L'ANATOLIE AVANT LES HITTITES
Le paléolithique et le mésolithique
par Alain Gaulon, Paris.
Nos connaissances sur le peuplement de l’Anatolie depuis le Paléolithique
sont lacunaires. En effet, si cette région à été habitée de façon
plus ou moins dense pendant tout le Paléolithique, elle présente une
absence de données pour la période suivante. Cette absence a longtemps
été interprétée comme le résultat d’une insuffisance des
recherches. Aujourd’hui, la préhistoire de l’Anatolie peut être
complétée grâce aux nouvelles données que sont les travaux sur
l’environnement et les récentes prospections.
Les sources
Nos informations proviennent de trois types de source:
l’environnement, les prospections et les fouilles.
Les travaux des géologues et des palynologues nous ont apporté des
informations précieuses sur cette époque. En effet, le climat était
froid et sec, les limites des neiges étaient plus basses qu’à présent
et l’étendue des lacs à la fin du pléistocène offrait un paysage peu
favorable à l’homme, surtout pour les habitats en plein air.
Des
fouilleurs ont effectué plusieurs prospections dans les années 1940-1960.

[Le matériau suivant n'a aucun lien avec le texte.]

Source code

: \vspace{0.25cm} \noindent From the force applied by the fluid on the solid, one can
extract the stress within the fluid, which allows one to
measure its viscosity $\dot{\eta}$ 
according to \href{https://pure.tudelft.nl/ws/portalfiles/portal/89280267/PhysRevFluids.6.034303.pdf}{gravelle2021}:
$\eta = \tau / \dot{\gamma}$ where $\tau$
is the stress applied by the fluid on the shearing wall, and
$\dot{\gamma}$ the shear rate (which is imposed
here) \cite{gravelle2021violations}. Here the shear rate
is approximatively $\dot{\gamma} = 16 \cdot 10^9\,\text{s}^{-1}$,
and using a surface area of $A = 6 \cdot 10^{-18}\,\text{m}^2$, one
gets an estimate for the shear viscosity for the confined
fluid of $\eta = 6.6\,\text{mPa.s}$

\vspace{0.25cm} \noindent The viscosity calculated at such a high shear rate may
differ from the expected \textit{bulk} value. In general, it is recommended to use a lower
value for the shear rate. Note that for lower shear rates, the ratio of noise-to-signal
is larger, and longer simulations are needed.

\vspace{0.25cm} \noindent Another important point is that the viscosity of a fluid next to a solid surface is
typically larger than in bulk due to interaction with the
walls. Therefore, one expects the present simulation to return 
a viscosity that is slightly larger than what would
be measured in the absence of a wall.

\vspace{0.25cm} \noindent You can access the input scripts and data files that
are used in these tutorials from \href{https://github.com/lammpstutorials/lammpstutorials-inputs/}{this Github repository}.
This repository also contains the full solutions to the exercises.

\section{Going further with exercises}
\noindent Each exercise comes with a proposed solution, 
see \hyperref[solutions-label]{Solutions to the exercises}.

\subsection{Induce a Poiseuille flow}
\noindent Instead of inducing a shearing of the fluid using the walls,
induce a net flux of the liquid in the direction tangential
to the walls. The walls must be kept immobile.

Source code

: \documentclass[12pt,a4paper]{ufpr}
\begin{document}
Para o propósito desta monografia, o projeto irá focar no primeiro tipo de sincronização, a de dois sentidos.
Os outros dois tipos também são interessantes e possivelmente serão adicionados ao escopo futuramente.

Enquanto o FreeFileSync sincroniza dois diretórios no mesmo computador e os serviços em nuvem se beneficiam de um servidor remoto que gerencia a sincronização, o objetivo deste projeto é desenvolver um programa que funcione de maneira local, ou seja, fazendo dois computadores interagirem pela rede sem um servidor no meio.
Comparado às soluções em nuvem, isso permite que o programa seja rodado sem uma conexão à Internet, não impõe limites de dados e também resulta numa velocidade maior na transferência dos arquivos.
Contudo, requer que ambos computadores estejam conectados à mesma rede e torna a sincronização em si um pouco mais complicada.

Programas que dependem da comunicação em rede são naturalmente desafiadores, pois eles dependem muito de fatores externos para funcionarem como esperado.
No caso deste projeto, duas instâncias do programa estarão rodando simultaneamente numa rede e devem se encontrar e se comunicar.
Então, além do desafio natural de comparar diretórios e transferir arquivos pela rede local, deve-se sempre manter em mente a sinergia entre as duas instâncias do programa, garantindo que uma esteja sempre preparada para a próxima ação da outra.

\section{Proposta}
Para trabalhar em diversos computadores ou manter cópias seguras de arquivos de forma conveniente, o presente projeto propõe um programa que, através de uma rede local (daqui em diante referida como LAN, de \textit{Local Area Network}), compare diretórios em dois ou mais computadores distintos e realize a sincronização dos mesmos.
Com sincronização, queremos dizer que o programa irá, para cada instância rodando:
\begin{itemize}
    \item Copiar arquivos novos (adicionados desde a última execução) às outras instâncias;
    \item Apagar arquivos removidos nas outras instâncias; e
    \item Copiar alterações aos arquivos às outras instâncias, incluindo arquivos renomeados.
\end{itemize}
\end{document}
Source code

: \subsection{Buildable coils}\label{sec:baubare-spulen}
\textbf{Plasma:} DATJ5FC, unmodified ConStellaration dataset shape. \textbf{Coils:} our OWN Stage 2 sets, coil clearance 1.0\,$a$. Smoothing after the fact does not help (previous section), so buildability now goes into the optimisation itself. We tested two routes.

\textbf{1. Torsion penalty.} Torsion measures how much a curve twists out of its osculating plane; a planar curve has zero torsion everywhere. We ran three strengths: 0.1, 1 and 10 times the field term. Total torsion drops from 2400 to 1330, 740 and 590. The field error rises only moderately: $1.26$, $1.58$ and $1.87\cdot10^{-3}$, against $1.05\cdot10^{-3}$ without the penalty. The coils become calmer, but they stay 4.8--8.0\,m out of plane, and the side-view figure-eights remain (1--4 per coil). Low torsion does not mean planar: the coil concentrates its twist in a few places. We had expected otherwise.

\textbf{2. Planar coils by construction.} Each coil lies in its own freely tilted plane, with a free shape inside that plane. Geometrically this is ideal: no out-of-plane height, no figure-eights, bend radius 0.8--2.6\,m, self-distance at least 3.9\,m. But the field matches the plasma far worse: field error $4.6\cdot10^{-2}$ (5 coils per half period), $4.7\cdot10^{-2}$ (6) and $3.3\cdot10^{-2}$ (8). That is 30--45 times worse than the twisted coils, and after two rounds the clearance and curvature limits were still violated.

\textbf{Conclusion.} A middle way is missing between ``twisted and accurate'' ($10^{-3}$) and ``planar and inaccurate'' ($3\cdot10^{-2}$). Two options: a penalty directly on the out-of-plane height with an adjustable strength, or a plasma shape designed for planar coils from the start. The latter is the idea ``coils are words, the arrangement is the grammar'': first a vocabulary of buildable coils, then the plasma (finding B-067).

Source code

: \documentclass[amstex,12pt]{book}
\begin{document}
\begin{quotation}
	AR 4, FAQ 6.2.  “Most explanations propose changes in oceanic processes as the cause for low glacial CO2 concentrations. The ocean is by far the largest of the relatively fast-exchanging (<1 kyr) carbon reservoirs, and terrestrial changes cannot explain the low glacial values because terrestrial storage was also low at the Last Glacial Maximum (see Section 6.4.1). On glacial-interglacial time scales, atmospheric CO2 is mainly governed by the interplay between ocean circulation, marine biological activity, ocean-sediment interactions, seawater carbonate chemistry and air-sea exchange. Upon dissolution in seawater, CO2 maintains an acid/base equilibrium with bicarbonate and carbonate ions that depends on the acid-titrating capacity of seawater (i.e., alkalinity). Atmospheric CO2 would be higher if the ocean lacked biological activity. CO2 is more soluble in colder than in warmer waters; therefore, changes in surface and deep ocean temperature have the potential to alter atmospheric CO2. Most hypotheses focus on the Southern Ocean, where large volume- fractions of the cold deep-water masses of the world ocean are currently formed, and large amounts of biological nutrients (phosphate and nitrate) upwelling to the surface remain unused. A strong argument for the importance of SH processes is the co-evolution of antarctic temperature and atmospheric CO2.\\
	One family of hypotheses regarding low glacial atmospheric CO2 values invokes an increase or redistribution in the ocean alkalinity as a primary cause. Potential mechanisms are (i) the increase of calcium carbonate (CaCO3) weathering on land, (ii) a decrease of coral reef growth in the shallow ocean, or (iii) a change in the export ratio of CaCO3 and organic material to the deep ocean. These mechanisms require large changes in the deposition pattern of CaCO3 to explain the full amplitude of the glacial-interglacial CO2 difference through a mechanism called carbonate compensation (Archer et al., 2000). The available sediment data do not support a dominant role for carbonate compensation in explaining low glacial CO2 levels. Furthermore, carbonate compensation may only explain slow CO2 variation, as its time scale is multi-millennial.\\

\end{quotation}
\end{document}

Les résultats de toutes ces prospections sont publiés sous forme de
notes. Malheureusement, celles-ci sont très souvent lacunaires et il est
difficile d’en tirer les informations utiles. Parmi les travaux plus récents,
une prospection en Anatolie centrale n’a rien donné d’antérieur au Néolithique
précéramique et une prospection dans le sud-est de l’Anatolie par
Benedict n’a rapporté que quelques éléments nouveaux à propos de
deux sites, Biris et Sögüt Tarlası. Il semblerait que
ces deux sites soient finalement plus
récents que ne le pense le fouilleur. Enfin, depuis le lancement d’un
programme de grands barrages dans l’est de l’Anatolie, les régions
vouées à l’inondation ont fait l’objet de prospections systématiques
comme la région du Keban par Kökten en 1971-76 et Whallon en 1979:
les résultats indiquent un vide entre le Paléolithique supérieur et le
Néolithique.
Finalement, seuls deux sites en abri sous roche, Belbaşı et Beldibi ont été
vraiment fouillés (figure 1).
Les premières traces humaines en Anatolie
Si on trouve des traces de l’occupation humaine en Anatolie aux environs de
700 000 avant J-C., c’est seulement vers 70 000 av J-C. qu’on peut réellement
observer les premiers établissement humains.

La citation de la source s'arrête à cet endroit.